We looked at the story of Jericho last night in our Bible study starting off in the final verses of Joshua, chapter 5. This is where the "Commander of the Lord's Hosts" visits Joshua just before the battle of Jericho. This must have been an awesome moment for Joshua when he was told by the Lord to take off his shoes because the place on which he stood was holy. The next day, they began their seven day "seige" of the walls of Jericho. They were to march around the city once a day for six days and keep silent except for the rams horns. It must have been an awesome sight with the warriors, the horn blowers, the Ark of the Covenant followed by the entire population parading around the city. The real challenge for the people was to keep quiet as they marched. Someone said last night that the true miracle was not that the walls fell down, but the ability of the people just to stop talking. There was the constant blare of the rams horns which would have been unnerving; and the people of Jericho, waiting to be conquered, watching this parade and wondering what the Israelites were doing; perhaps feeling a little anxious, and perhaps overly secure behind their legendary walls.

It turns out that Jericho is the oldest city in the world with carbon datings of its ruins dating back as far as 7,000 BCE (that would be 9,000 years ago). This predates the pyramids. It is also the lowest city on earth at 825 feet below sea level. The most escavated city in Israel, with good archeological evidence to back up the story in Joshua about its defeat in the 13th century BC and how it all happened. Archeologists found a collapsed wall and pottery jars still filled with grain with obivious scorch marks from being burned.
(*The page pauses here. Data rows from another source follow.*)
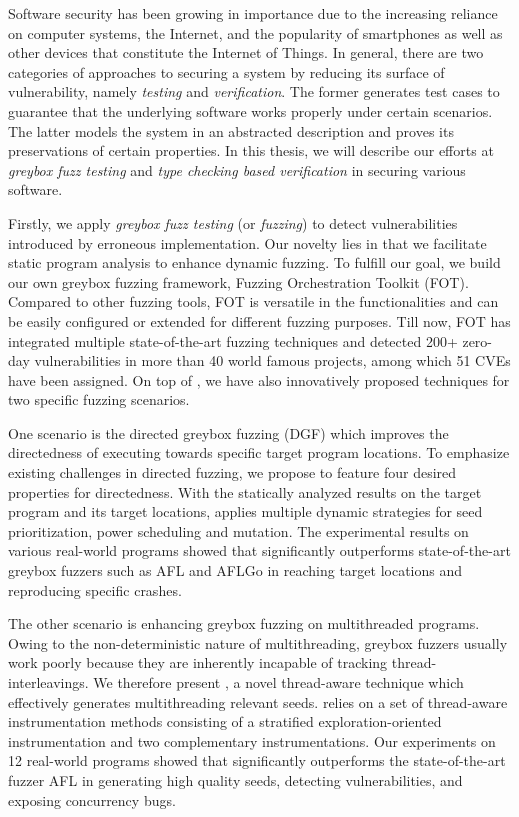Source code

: Software security has been growing in importance due to the increasing reliance on computer systems, the Internet, and the popularity of smartphones as well as other devices that constitute the Internet of Things.
In general, there are two categories of approaches to securing a system by reducing its surface of vulnerability, namely \emph{testing} and \emph{verification}. The former
 generates test cases to guarantee that the underlying software works properly under certain scenarios.
 The latter models the system in an abstracted description and proves its preservations of certain properties.
  In this thesis, we will describe our efforts at \emph{greybox fuzz testing} and \emph{type checking based verification} in securing various software.

Firstly, we apply \emph{greybox fuzz testing} (or \emph{fuzzing}) to detect vulnerabilities introduced by erroneous implementation. Our novelty lies in that we facilitate static program analysis to enhance dynamic fuzzing. To fulfill our goal, we build our own greybox fuzzing framework, Fuzzing Orchestration Toolkit (FOT). Compared to other fuzzing tools, FOT is versatile in the functionalities and can be easily configured or extended for different fuzzing purposes. Till now, FOT has integrated multiple state-of-the-art fuzzing techniques and detected 200+ zero-day vulnerabilities in more than 40 world famous projects, among which 51 CVEs have been assigned.
On top of \FOT, we have also innovatively proposed techniques for two specific fuzzing scenarios.

One scenario is the directed greybox fuzzing (DGF) which improves the directedness of executing towards specific target program locations. To emphasize existing challenges in \mbox{directed} fuzzing, we propose \dFOT to feature four desired properties for directedness. With the statically analyzed results on the target program and its target locations, \dFOT applies multiple dynamic strategies for seed prioritization, power scheduling and \mbox{mutation}.
The experimental results on various real-world \mbox{programs} showed that \dFOT significantly outperforms state-of-the-art greybox fuzzers such as AFL and AFLGo in reaching target locations and reproducing specific crashes.

The other scenario is enhancing greybox fuzzing on multithreaded programs. Owing to the non-deterministic nature of multithreading, greybox fuzzers usually work poorly because they are inherently incapable of tracking thread-interleavings.
We therefore present \mtfuzz, a novel thread-aware technique which effectively generates multithreading relevant seeds. \mtfuzz relies on a set of thread-aware instrumentation methods consisting of a stratified exploration-oriented instrumentation and two complementary instrumentations. Our experiments on 12 real-world programs showed that \mtfuzz significantly outperforms the state-of-the-art fuzzer AFL in generating high quality seeds, detecting vulnerabilities, and exposing concurrency bugs.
This is in complete concert with what the Israelites were told to do to the city and its inhabitants according to Joshua chapter 6.

On the seventh day of marching, Joshua instructed the people to march around the city seven times and when he told them to, the rams horns were to be played and the people were to all shout - at which point the walls of Jericho fell down and the warriors went right into the unprotected city and destroyed its inhabitants. It was clear that the battle of Jericho was God's victory. All of the booty of Jericho was devoted to Him and was under a ban. The precious metals (gold, silver, bronze and iron) were to be put into the treasury of Israel and everything else was to be destroyed by fire. Nothing was to be kept as spoil at the risk of a curse (Of course someone did keep some of the spoils, but that's next week's lesson).
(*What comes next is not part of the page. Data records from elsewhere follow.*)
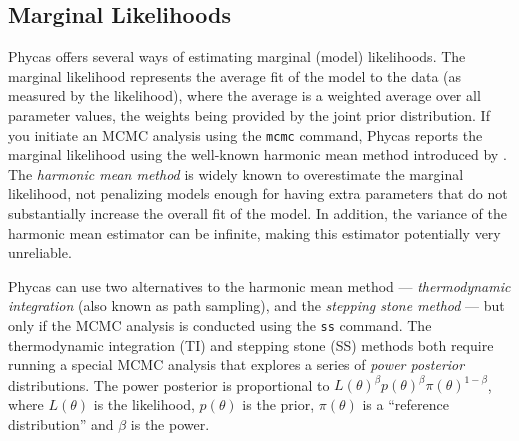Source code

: \documentclass[10pt]{article}
\newcommand{\cmd}[1]{{\tt \small #1}\index{#1}}	%
\begin{document}
\subsection{Marginal Likelihoods} \label{marglike} %
Phycas offers several ways of estimating marginal (model) likelihoods. The marginal likelihood represents the average fit of the model to the data (as measured by the likelihood), where the average is a weighted average over all parameter values, the weights being provided by the joint prior distribution. If you initiate an MCMC analysis using the \cmd{mcmc} command, Phycas reports the marginal likelihood using the well-known harmonic mean method introduced by \citet{NewtonRaftery1994}. The {\em harmonic mean method} is widely known to overestimate the marginal likelihood, not penalizing models enough for having extra parameters that do not substantially increase the overall fit of the model. In addition, the variance of the harmonic mean estimator can be infinite, making this estimator potentially very unreliable.

Phycas can use two alternatives to the harmonic mean method --- {\em thermodynamic integration} \citep{LartillotPhillippe2006} (also known as path sampling), and the {\em stepping stone method} \citep{XieLewisFanKuoChen2010,FanWuChenKuoLewis2010} --- but only if the MCMC analysis is conducted using the \cmd{ss} command. The thermodynamic integration (TI) and stepping stone (SS) methods both require running a special MCMC analysis that explores a series of {\em power posterior} distributions. The power posterior is proportional to $L(\theta)^{\beta} p(\theta)^{\beta} \pi(\theta)^{1-\beta}$, where $L(\theta)$ is the likelihood, $p(\theta)$ is the prior, $\pi(\theta)$ is a ``reference distribution'' and $\beta$ is the power. 
\end{document}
The story of Joshua is a big analogy. The symbolism is on every page. The sudden appearance of the Commander just before the battle to Joshua is a parallel to the revelation of God to us through the Holy Spirit. He brings with Him the assurance that the battle is already won - "just follow my instructions," He says. I have such a hard time following instructions . . . . and what were those difficult instructions? They had to walk and be silent for six days. I have a very difficult time being silent. In fact this blog is all about letting out what is rushing around inside me trying to get out. But sometimes just being quiet is what I really need to do. Then there is the ban on the spoils. This is also difficult because with the battle finally won, it seems the victory makes it alright to relish in the success and perhaps foolishly spend money that was gained - or - I just think that since the victory has been won, that all is well and I needn't worry anymore - but I forget that the discipline that got me to the point of victory has to be maintained, or I'll end up losing all that I had gained.

God wants us to be victors, not victims; and He has promised that we are - but we have to follow His instructions to the letter or we open ourselves up to anything. He is jealous and the credit for what He has done must not be given to anyone or anything else.